• TASK DATA
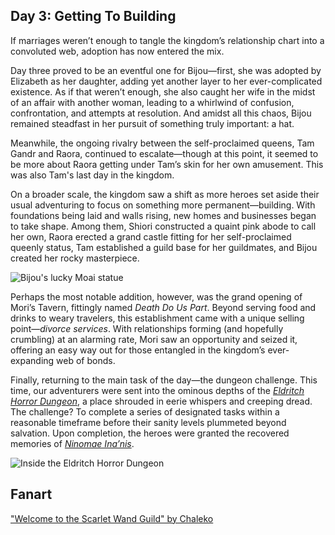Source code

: <!-- title: Getting To Building -->

## Day 3: Getting To Building

If marriages weren’t enough to tangle the kingdom’s relationship chart into a convoluted web, adoption has now entered the mix.

Day three proved to be an eventful one for Bijou—first, she was adopted by Elizabeth as her daughter, adding yet another layer to her ever-complicated existence. As if that weren’t enough, she also caught her wife in the midst of an affair with another woman, leading to a whirlwind of confusion, confrontation, and attempts at resolution. And amidst all this chaos, Bijou remained steadfast in her pursuit of something truly important: a hat.

Meanwhile, the ongoing rivalry between the self-proclaimed queens, Tam Gandr and Raora, continued to escalate—though at this point, it seemed to be more about Raora getting under Tam’s skin for her own amusement. This was also Tam's last day in the kingdom.

On a broader scale, the kingdom saw a shift as more heroes set aside their usual adventuring to focus on something more permanent—building. With foundations being laid and walls rising, new homes and businesses began to take shape. Among them, Shiori constructed a quaint pink abode to call her own, Raora erected a grand castle fitting for her self-proclaimed queenly status, Tam established a guild base for her guildmates, and Bijou created her rocky masterpiece.

![Bijou's lucky Moai statue](images-opt/moai-opt.webp)

Perhaps the most notable addition, however, was the grand opening of Mori’s Tavern, fittingly named _Death Do Us Part_. Beyond serving food and drinks to weary travelers, this establishment came with a unique selling point—_divorce services_. With relationships forming (and hopefully crumbling) at an alarming rate, Mori saw an opportunity and seized it, offering an easy way out for those entangled in the kingdom’s ever-expanding web of bonds.

Finally, returning to the main task of the day—the dungeon challenge. This time, our adventurers were sent into the ominous depths of the [_Eldritch Horror Dungeon_](https://x.com/hololive_En/status/1830787800968638636), a place shrouded in eerie whispers and creeping dread. The challenge? To complete a series of designated tasks within a reasonable timeframe before their sanity levels plummeted beyond salvation. Upon completion, the heroes were granted the recovered memories of [_Ninomae Ina’nis_](https://www.youtube.com/watch?v=QE5Ow4L1Zt8).

![Inside the Eldritch Horror Dungeon](images-opt/ina-dungeon-opt.webp)

## Fanart

["Welcome to the Scarlet Wand Guild" by Chaleko](https://x.com/Chalek0/status/1831120630860963872)

<!-- fauna, moom, gura, shiori, nerissa, cecilia -->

• ASSIGNMENT
Reproduce exactly, and with no other material, the lines between those holding "## Day 3: Getting To Building" and "If marriages weren’t", inclusive.

• RESULT OF THE TASK
## Day 3: Getting To Building

If marriages weren’t enough to tangle the kingdom’s relationship chart into a convoluted web, adoption has now entered the mix.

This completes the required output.